Foi alegre vê-lo tocando piano no sonho, e eu já tinha ido dormir alegre com o sentimento de que o mundo estava se dando conta do perigo que corre a frágil democracia brasileira. Senti a falta do Scliar na luta pela vacina contra o negacionismo no país, foi uma vergonha e tristeza pelos doentes e mortos. O País está vendo sua Amazônia sendo destruída, gente sendo assassinada, a fome voltou e atinge mais de trinta milhões de brasileiros. Entretanto, começa haver um sentimento de alegria com o dia dois de outubro, a festa da democracia que está sendo ameaçada.
Segui pensando no sonho, em que o Mico tocava piano, foi um visitante noturno, que ressuscitou, e fui dormir imaginando que a esperança do país estava sendo ressuscitada. Há um esforço de recuperar a alegria do sonho, não só noturno, como o sonho de um país mais justo. Acordei às quatro da madrugada e anotei logo a frase: “Eu vi o Mico tocando piano”.

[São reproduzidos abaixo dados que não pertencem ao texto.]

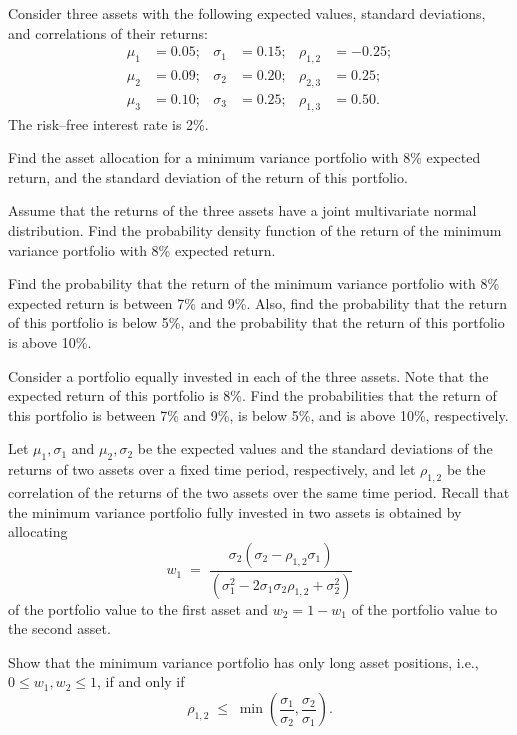 \begin{exercises}
\item Consider three assets with the following expected values, standard
deviations, and correlations of their returns:
\[
\begin{aligned}
\mu_1 &= 0.05; & \sigma_1 &= 0.15; & \rho_{1,2} &= -0.25;\\
\mu_2 &= 0.09; & \sigma_2 &= 0.20; & \rho_{2,3} &= 0.25;\\
\mu_3 &= 0.10; & \sigma_3 &= 0.25; & \rho_{1,3} &= 0.50.
\end{aligned}
\]
The risk--free interest rate is 2\%.
\begin{subparts}
\item Find the asset allocation for a minimum variance portfolio with 8\%
expected return, and the standard deviation of the return of this portfolio.
\item Assume that the returns of the three assets have a joint multivariate
normal distribution. Find the probability density function of the return of
the minimum variance portfolio with 8\% expected return.
\item Find the probability that the return of the minimum variance portfolio
with 8\% expected return is between 7\% and 9\%. Also, find the probability
that the return of this portfolio is below 5\%, and the probability that the
return of this portfolio is above 10\%.
\item Consider a portfolio equally invested in each of the three assets.
Note that the expected return of this portfolio is 8\%. Find the
probabilities that the return of this portfolio is between 7\% and 9\%, is
below 5\%, and is above 10\%, respectively.
\end{subparts}

\item Let $\mu_1,\sigma_1$ and $\mu_2,\sigma_2$ be the expected values and
the standard deviations of the returns of two assets over a fixed time
period, respectively, and let $\rho_{1,2}$ be the correlation of the returns
of the two assets over the same time period. Recall that the minimum
variance portfolio fully invested in two assets is obtained by allocating
\[
w_1 \;=\; \frac{\sigma_2(\sigma_2-\rho_{1,2}\sigma_1)}{(\sigma_1^2 - 2\sigma_1\sigma_2\rho_{1,2}+\sigma_2^2)}
\]
of the portfolio value to the first asset and $w_2 = 1-w_1$ of the portfolio
value to the second asset.

Show that the minimum variance portfolio has only long asset positions,
i.e., $0 \le w_1,w_2 \le 1$, if and only if
\[
\rho_{1,2} \;\le\; \min\left(\frac{\sigma_1}{\sigma_2},\frac{\sigma_2}{\sigma_1}\right).
\]


\end{exercises}
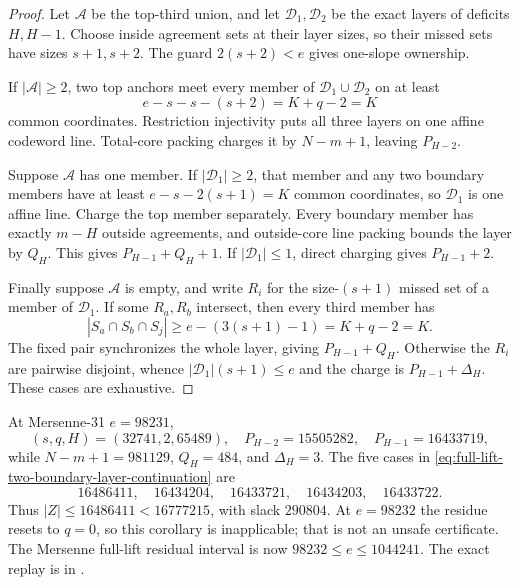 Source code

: \documentclass[11pt,a4paper]{amsart}
\numberwithin{equation}{section}
\theoremstyle{remark}
\begin{document}
\begin{proof}
Let $\mathcal A$ be the top-third union, and let
$\mathcal D_1,\mathcal D_2$ be the exact layers of deficits $H,H-1$.
Choose inside agreement sets at their layer sizes, so their missed sets
have sizes $s+1,s+2$.  The guard $2(s+2)<e$ gives one-slope ownership.

If $|\mathcal A|\ge2$, two top anchors meet every member of
$\mathcal D_1\cup\mathcal D_2$ on at least
\[
 e-s-s-(s+2)=K+q-2=K
\]
common coordinates.  Restriction injectivity puts all three layers on one
affine codeword line.  Total-core packing charges it by $N-m+1$, leaving
$P_{H-2}$.

Suppose $\mathcal A$ has one member.  If $|\mathcal D_1|\ge2$, that member
and any two boundary members have at least
$e-s-2(s+1)=K$ common coordinates, so $\mathcal D_1$ is one affine line.
Charge the top member separately.  Every boundary member has exactly
$m-H$ outside agreements, and outside-core line packing bounds the layer by
$Q_H$.  This gives $P_{H-1}+Q_H+1$.  If
$|\mathcal D_1|\le1$, direct charging gives $P_{H-1}+2$.

Finally suppose $\mathcal A$ is empty, and write $R_i$ for the size-$(s+1)$
missed set of a member of $\mathcal D_1$.  If some $R_a,R_b$ intersect,
then every third member has
\[
 |S_a\cap S_b\cap S_j|
 \ge e-(3(s+1)-1)=K+q-2=K.
\]
The fixed pair synchronizes the whole layer, giving $P_{H-1}+Q_H$.
Otherwise the $R_i$ are pairwise disjoint, whence
$|\mathcal D_1|(s+1)\le e$ and the charge is
$P_{H-1}+\Delta_H$.  These cases are exhaustive.
\end{proof}

\begin{remark}
At Mersenne-31 $e=98231$,
\[
 (s,q,H)=(32741,2,65489),\quad
 P_{H-2}=15505282,\quad P_{H-1}=16433719,
\]
while $N-m+1=981129$, $Q_H=484$, and $\Delta_H=3$.  The five cases in
\eqref{eq:full-lift-two-boundary-layer-continuation} are
\[
 16486411,\quad16434204,\quad16433721,\quad16434203,\quad16433722.
\]
Thus $|Z|\le16486411<16777215$, with slack $290804$.  At $e=98232$ the
residue resets to $q=0$, so this corollary is inapplicable; that is not an
unsafe certificate.  The Mersenne full-lift residual interval is now
$98232\le e\le1044241$.  The exact replay is in
.
\end{remark}
\end{document}
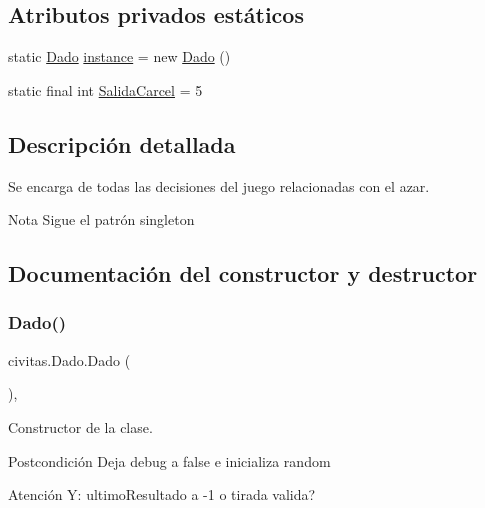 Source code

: \subsection*{Atributos privados estáticos}
\begin{DoxyCompactItemize}
\item 
static \hyperlink{classcivitas_1_1Dado}{Dado} \hyperlink{classcivitas_1_1Dado_a579634749a6f9f18f964cc04e181b002}{instance} = new \hyperlink{classcivitas_1_1Dado}{Dado} ()
\item 
static final int \hyperlink{classcivitas_1_1Dado_a534213cedc8582a460c56c5ef47cc4b1}{Salida\+Carcel} = 5
\end{DoxyCompactItemize}


\subsection{Descripción detallada}
Se encarga de todas las decisiones del juego relacionadas con el azar. 

\begin{DoxyNote}{Nota}
Sigue el patrón singleton 
\end{DoxyNote}


\subsection{Documentación del constructor y destructor}
\mbox{\label{classcivitas_1_1Dado_aab64a2f030d463362b5ec30c8a9a21c8}} 
\subsubsection{\texorpdfstring{Dado()}{Dado()}}
{\footnotesize\ttfamily civitas.\+Dado.\+Dado (\begin{DoxyParamCaption}{ }\end{DoxyParamCaption})\hspace{0.3cm}{\ttfamily [inline]}, {\ttfamily [package]}}

Constructor de la clase. \begin{DoxyPostcond}{Postcondición}
Deja debug a false e inicializa random 
\end{DoxyPostcond}
\begin{DoxyWarning}{Atención}
Y\+: ultimo\+Resultado a -\/1 o tirada valida? 
\end{DoxyWarning}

Sempre amei os sonhos, sejam os sonhos noturnos como os diurnos, e poucos livros são mais fascinantes que “A interpretação dos sonhos”, de Sigmund Freud, que tinha em José do Egito uma referência. O José dos sonhos do Faraó foi uma das inspirações de Freud, e nesse livro se estuda o primeiro modelo de aparelho psíquico, da realidade psíquica, em que psique é alma em grego. Admiro os sonhadores, e o Mico sonhou sempre com um amanhã melhor na saúde pública, numa saúde melhor para o povo. Integrou movimentos judaicos socialistas como várias pessoas do Bom Fim, defendeu a liberdade e a democracia, assim como foi adversário das ditaduras. Em muita coisa segui seu exemplo, bem como de minhas irmãs, e aprendi desde cedo a gostar de debates, a conviver com o contraditório.
Hoje a nação dilacerada está cansada de guerras, de ser dividida pelo ódio, de tantos mortos e pesadelos. É hora de cantar e dançar com a volta de sonhos alegres.